About this exercise. Leaving pictures aside, restate exactly the lines of the data below, from the first one through the line that contains "5. **drive_to_color** (int".

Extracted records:

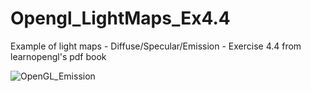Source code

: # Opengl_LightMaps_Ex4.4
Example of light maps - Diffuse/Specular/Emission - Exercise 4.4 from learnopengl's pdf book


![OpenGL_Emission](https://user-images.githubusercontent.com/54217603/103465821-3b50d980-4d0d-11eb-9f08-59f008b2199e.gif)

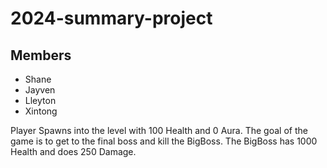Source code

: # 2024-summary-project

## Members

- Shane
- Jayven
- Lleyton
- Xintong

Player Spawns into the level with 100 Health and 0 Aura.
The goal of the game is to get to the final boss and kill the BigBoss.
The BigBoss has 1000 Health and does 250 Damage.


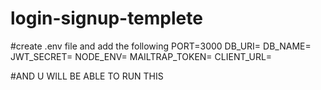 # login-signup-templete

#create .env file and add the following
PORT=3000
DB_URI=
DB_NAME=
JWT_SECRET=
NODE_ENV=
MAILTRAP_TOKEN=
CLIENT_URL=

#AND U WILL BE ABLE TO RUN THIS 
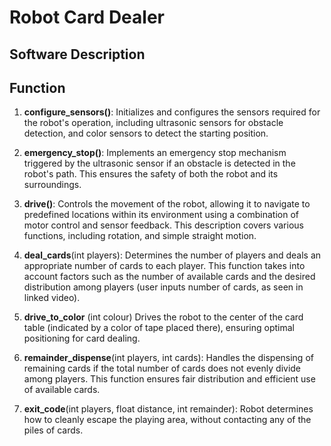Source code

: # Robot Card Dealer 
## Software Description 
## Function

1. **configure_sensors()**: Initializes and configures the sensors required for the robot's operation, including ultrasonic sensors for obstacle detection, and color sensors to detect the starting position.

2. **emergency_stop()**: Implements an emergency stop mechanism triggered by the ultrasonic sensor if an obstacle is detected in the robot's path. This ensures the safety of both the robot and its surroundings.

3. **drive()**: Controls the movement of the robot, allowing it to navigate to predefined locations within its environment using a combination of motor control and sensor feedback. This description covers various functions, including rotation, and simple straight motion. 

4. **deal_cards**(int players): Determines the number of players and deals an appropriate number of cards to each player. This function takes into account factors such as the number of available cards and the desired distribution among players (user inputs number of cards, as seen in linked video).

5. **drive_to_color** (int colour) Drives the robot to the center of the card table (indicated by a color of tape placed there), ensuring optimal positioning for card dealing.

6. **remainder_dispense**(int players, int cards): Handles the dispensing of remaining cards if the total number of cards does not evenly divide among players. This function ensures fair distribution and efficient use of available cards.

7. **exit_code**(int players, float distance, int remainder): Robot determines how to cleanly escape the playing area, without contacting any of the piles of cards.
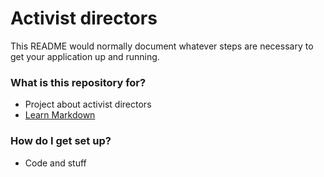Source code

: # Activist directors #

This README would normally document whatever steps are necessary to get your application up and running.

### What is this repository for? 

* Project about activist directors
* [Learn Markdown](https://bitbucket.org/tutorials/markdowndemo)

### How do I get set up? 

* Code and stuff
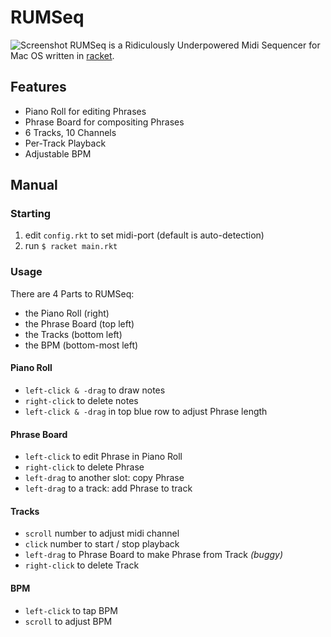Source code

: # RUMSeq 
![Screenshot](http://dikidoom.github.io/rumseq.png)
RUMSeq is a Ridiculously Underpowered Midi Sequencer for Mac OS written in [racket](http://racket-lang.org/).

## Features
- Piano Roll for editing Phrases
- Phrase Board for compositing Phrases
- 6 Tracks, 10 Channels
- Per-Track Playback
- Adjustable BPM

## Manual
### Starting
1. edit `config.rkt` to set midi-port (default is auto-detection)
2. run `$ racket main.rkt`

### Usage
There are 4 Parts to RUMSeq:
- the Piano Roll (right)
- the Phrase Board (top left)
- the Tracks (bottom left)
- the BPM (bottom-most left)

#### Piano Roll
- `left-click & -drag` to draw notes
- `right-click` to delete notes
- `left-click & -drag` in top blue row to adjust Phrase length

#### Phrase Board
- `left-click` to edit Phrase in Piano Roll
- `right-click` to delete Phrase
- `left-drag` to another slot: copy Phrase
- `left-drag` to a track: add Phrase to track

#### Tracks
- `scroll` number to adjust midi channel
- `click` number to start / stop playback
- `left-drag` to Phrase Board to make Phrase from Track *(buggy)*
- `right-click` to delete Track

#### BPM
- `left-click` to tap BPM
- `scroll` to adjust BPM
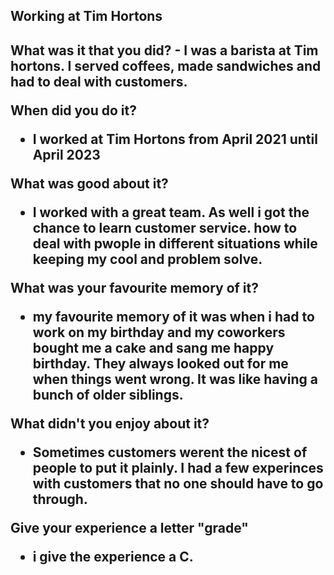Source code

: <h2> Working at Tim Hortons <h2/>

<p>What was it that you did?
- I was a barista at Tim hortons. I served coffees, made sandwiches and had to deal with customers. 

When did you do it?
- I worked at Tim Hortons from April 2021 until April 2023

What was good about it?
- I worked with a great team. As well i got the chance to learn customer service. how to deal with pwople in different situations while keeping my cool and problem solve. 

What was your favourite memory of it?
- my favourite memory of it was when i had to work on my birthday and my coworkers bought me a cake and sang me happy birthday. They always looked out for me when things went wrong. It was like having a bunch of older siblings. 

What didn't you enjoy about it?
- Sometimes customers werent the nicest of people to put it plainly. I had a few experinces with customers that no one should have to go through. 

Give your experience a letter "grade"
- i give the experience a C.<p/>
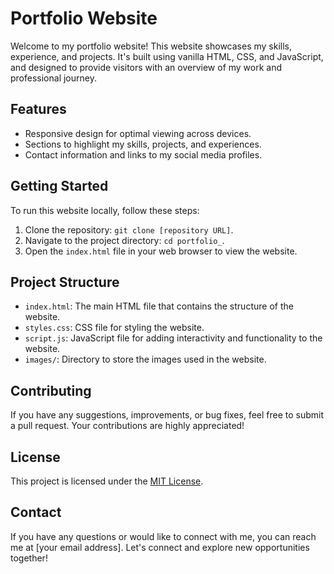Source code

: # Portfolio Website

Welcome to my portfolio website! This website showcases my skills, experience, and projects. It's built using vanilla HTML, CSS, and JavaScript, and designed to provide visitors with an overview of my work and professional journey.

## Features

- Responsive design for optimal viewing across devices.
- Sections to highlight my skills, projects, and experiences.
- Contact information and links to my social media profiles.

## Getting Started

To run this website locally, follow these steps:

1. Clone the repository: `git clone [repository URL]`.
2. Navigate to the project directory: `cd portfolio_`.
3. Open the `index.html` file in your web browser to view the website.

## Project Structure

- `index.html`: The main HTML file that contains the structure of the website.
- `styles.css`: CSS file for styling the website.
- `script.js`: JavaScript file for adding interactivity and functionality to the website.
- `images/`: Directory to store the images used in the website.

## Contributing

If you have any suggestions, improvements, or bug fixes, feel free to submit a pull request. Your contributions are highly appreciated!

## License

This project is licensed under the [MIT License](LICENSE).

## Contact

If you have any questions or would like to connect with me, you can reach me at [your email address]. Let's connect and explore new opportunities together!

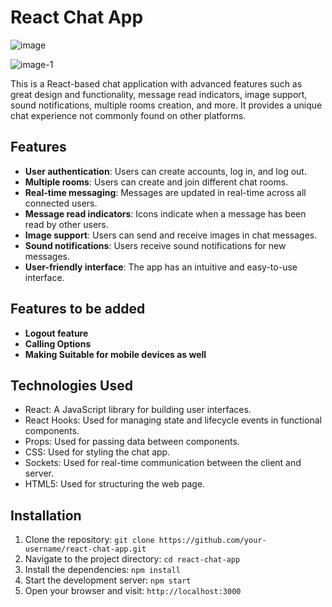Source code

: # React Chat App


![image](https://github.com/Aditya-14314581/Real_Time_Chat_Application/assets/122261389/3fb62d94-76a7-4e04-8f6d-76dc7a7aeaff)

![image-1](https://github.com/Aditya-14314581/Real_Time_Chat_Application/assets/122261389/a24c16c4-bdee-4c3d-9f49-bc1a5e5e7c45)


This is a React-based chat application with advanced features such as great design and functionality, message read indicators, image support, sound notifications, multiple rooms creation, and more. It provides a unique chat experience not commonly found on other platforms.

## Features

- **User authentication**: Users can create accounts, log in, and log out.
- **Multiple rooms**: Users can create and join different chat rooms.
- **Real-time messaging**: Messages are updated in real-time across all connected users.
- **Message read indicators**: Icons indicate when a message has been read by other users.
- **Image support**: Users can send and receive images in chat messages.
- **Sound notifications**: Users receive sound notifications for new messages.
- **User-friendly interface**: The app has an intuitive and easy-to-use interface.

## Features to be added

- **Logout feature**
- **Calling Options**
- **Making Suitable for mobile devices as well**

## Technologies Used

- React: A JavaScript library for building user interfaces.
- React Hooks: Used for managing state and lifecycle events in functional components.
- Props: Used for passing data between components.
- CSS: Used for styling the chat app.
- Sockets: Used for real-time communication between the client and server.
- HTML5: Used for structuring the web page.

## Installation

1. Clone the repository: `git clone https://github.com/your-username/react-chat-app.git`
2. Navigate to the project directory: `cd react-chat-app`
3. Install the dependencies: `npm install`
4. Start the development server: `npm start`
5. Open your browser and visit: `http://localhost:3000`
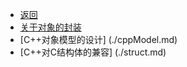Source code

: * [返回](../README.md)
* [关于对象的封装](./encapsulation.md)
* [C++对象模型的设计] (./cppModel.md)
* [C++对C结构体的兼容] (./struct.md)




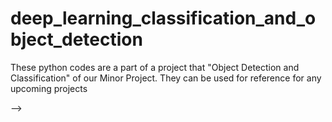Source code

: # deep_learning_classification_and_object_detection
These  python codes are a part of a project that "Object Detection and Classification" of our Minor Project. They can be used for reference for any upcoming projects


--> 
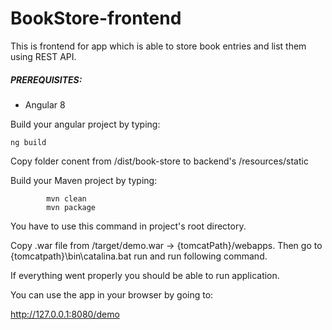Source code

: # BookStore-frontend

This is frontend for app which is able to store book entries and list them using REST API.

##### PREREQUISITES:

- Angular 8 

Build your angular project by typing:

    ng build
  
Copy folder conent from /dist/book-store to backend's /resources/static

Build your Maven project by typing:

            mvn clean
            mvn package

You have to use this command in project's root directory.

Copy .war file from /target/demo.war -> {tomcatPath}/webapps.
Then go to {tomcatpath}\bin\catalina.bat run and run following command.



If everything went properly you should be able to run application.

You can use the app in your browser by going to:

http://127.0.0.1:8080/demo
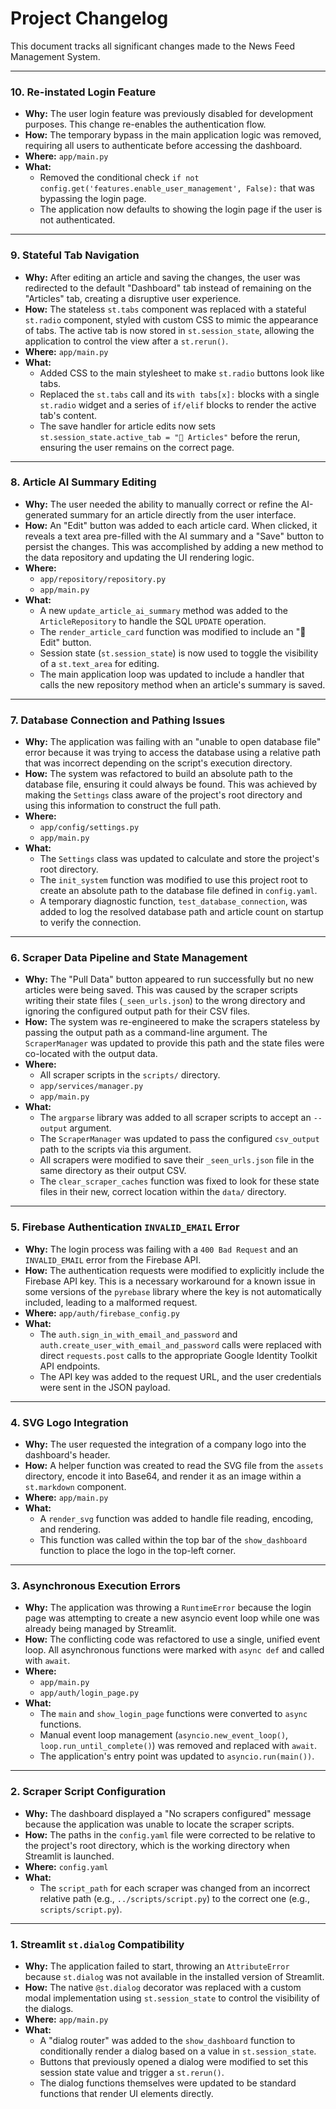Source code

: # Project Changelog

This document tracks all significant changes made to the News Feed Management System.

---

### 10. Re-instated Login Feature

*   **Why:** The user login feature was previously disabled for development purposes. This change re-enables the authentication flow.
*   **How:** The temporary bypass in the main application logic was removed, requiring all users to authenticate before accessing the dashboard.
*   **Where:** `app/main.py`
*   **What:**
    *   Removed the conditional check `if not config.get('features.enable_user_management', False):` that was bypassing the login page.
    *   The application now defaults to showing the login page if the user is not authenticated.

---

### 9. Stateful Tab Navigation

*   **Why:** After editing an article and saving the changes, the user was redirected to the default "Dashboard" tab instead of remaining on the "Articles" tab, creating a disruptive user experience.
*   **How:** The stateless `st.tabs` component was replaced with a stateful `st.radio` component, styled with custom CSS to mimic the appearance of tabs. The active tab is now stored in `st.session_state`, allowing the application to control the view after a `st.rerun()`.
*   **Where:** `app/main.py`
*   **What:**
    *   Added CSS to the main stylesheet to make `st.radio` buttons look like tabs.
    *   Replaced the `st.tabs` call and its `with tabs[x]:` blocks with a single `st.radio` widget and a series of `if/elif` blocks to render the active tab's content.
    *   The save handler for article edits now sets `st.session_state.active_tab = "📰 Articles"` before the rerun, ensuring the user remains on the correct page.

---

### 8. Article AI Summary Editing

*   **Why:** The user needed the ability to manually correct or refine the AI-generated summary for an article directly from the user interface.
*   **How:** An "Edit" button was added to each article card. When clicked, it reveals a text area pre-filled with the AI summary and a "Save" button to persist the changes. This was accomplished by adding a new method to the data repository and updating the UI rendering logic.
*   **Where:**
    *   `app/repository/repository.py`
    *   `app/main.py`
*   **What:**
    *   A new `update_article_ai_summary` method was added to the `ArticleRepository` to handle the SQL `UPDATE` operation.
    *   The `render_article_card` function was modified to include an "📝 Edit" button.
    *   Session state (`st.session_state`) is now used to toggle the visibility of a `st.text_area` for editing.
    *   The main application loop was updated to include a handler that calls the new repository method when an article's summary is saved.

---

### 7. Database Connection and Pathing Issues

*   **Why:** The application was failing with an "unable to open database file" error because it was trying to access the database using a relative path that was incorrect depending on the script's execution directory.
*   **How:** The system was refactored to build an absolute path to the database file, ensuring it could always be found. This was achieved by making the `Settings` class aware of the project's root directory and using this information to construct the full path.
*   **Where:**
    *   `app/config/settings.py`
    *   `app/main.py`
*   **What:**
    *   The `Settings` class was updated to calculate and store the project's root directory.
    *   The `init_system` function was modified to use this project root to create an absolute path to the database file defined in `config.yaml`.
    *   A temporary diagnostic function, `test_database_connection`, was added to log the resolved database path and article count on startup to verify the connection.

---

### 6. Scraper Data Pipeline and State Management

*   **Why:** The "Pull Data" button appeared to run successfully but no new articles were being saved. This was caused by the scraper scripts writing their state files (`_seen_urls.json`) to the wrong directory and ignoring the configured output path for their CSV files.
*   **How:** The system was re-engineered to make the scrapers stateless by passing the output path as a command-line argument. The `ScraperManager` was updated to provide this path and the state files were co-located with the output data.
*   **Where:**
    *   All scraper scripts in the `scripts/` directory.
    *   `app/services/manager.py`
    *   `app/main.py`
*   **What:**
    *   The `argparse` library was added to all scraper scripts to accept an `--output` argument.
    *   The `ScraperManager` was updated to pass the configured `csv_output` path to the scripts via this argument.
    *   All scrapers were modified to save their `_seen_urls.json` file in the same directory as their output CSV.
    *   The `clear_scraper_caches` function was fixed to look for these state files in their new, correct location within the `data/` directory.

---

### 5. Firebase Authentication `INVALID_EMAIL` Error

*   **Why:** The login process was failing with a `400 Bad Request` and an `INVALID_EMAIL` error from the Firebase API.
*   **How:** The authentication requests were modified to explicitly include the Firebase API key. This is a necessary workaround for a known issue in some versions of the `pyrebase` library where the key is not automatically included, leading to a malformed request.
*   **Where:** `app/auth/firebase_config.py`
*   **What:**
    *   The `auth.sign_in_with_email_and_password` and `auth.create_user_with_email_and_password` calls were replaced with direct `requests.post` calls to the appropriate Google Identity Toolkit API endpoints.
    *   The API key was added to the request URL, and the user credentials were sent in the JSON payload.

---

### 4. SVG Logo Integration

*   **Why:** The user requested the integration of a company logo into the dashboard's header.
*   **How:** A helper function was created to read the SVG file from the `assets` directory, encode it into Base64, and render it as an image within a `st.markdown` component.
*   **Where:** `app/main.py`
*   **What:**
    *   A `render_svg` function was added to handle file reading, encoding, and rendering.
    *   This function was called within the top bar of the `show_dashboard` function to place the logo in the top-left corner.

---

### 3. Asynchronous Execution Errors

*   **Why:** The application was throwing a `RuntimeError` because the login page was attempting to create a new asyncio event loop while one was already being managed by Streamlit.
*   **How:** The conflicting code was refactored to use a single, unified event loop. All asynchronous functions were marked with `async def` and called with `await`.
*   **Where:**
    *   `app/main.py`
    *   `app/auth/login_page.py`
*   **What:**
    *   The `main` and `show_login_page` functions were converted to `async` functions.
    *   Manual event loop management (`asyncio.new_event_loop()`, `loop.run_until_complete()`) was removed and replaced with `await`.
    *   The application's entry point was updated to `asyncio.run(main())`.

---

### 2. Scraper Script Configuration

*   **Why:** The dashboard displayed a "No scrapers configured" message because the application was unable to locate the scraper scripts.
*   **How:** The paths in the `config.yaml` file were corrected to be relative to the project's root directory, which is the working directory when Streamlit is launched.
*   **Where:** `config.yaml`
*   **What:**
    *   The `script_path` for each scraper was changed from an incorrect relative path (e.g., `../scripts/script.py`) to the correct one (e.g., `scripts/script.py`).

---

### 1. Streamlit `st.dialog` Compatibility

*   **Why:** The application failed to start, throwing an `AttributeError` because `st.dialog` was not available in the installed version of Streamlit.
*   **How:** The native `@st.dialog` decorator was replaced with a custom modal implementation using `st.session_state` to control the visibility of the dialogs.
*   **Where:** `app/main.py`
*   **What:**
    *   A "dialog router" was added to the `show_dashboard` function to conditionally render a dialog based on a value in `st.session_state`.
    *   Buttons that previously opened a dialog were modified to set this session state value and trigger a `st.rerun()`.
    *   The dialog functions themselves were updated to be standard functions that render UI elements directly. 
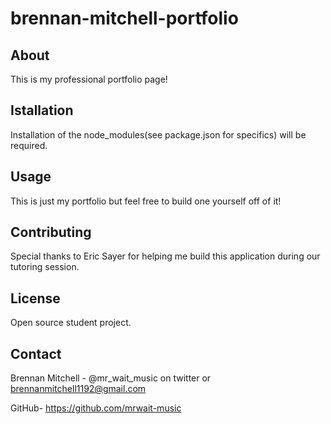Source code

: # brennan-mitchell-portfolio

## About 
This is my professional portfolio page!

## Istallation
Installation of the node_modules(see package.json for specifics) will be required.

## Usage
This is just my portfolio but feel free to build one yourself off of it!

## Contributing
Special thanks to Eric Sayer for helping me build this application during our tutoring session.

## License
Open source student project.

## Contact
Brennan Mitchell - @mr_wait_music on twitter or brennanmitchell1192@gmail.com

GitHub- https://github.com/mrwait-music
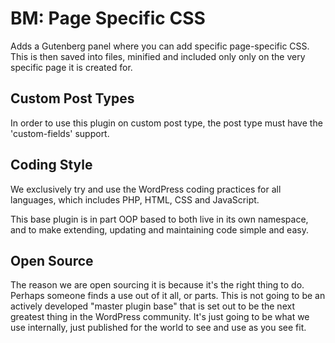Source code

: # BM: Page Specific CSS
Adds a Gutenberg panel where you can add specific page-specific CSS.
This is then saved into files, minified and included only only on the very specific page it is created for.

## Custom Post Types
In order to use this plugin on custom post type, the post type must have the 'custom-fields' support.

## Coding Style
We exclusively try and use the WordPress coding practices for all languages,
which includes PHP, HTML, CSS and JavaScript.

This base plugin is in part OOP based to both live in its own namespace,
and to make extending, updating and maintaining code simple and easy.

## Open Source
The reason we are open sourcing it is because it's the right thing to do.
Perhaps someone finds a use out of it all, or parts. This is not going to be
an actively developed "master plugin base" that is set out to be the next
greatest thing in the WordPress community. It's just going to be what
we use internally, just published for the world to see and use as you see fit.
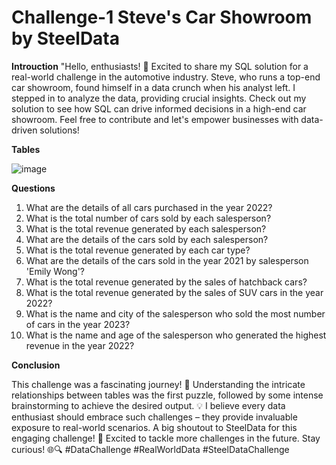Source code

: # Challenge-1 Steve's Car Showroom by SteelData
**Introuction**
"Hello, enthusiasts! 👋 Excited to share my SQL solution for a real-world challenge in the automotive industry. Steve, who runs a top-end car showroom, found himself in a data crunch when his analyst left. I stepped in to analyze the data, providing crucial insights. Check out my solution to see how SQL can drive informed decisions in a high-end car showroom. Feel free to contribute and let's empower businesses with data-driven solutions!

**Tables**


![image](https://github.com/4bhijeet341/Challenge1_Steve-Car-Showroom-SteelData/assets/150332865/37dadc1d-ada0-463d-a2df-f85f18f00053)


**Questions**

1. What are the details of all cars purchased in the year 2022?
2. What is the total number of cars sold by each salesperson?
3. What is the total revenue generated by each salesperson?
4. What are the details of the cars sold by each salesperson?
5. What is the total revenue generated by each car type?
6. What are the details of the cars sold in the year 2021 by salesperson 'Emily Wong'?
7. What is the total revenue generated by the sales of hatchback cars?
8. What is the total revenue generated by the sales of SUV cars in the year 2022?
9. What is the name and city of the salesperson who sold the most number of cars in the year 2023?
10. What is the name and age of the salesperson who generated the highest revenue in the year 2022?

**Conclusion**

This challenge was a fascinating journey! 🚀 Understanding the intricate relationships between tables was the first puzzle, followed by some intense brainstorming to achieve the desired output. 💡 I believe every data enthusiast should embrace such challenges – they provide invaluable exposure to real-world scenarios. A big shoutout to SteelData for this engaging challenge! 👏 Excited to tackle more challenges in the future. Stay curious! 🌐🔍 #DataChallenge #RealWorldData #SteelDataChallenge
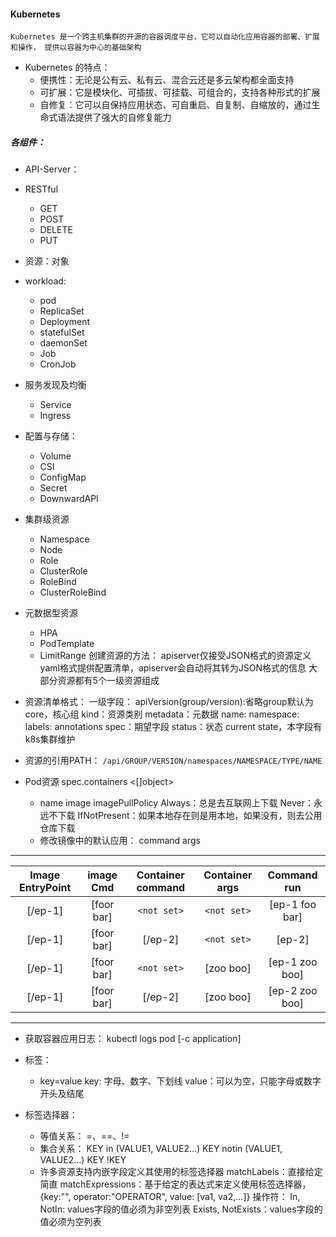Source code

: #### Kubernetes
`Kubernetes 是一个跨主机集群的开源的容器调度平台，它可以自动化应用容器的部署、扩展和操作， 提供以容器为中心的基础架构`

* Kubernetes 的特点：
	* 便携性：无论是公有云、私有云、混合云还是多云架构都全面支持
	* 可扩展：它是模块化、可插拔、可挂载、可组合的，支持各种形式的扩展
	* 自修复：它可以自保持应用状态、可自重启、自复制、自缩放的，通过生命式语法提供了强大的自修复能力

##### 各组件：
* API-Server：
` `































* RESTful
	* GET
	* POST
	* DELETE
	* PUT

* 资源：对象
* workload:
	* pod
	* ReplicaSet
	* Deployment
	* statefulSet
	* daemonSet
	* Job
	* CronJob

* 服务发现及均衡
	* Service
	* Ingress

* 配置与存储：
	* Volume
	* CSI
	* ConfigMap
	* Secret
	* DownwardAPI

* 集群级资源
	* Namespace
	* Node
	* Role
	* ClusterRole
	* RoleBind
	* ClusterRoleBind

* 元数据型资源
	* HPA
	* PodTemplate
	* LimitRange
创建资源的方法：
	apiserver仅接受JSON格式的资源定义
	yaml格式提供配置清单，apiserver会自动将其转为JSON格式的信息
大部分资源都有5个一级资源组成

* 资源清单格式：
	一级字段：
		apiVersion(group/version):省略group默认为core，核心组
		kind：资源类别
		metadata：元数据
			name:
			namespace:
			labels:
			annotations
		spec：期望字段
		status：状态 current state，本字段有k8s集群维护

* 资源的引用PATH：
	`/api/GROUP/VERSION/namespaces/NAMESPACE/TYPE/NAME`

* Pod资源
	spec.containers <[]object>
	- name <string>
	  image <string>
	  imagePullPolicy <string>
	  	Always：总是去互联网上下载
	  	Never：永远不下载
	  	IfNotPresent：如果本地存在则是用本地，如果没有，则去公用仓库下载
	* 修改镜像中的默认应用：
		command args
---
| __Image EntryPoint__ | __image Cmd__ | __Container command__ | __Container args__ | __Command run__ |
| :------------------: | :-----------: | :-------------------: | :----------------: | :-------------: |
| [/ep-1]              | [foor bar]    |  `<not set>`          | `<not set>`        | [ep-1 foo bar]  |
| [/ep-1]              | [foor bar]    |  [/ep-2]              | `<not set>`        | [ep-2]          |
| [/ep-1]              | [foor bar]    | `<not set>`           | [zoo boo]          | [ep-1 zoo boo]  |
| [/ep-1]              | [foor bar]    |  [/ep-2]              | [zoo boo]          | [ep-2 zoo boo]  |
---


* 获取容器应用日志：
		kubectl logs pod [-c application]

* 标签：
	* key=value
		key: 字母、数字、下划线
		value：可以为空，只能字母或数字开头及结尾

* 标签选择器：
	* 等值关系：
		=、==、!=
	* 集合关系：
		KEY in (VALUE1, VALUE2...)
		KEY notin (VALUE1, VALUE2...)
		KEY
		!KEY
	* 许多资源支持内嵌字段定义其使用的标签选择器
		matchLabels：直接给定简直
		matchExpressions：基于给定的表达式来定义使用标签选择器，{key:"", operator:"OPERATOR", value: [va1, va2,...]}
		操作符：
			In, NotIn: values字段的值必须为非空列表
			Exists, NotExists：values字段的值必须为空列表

Result for this task.
Source code

: # Opengl_LightMaps_Ex4.4
Example of light maps - Diffuse/Specular/Emission - Exercise 4.4 from learnopengl's pdf book


![OpenGL_Emission](https://user-images.githubusercontent.com/54217603/103465821-3b50d980-4d0d-11eb-9f08-59f008b2199e.gif)

Source code

: # 2024-summary-project

## Members

- Shane
- Jayven
- Lleyton
- Xintong

Player Spawns into the level with 100 Health and 0 Aura.
The goal of the game is to get to the final boss and kill the BigBoss.
The BigBoss has 1000 Health and does 250 Damage.


 # login-signup-templete

#create .env file and add the following
PORT=3000
DB_URI=
DB_NAME=
JWT_SECRET=
NODE_ENV=
MAILTRAP_TOKEN=
CLIENT_URL=

#AND U WILL BE ABLE TO RUN THIS 
Source code

: # Robot Card Dealer 
## Software Description 
## Function

1. **configure_sensors()**: Initializes and configures the sensors required for the robot's operation, including ultrasonic sensors for obstacle detection, and color sensors to detect the starting position.

2. **emergency_stop()**: Implements an emergency stop mechanism triggered by the ultrasonic sensor if an obstacle is detected in the robot's path. This ensures the safety of both the robot and its surroundings.

3. **drive()**: Controls the movement of the robot, allowing it to navigate to predefined locations within its environment using a combination of motor control and sensor feedback. This description covers various functions, including rotation, and simple straight motion. 

4. **deal_cards**(int players): Determines the number of players and deals an appropriate number of cards to each player. This function takes into account factors such as the number of available cards and the desired distribution among players (user inputs number of cards, as seen in linked video).

5. **drive_to_color** (int colour) Drives the robot to the center of the card table (indicated by a color of tape placed there), ensuring optimal positioning for card dealing.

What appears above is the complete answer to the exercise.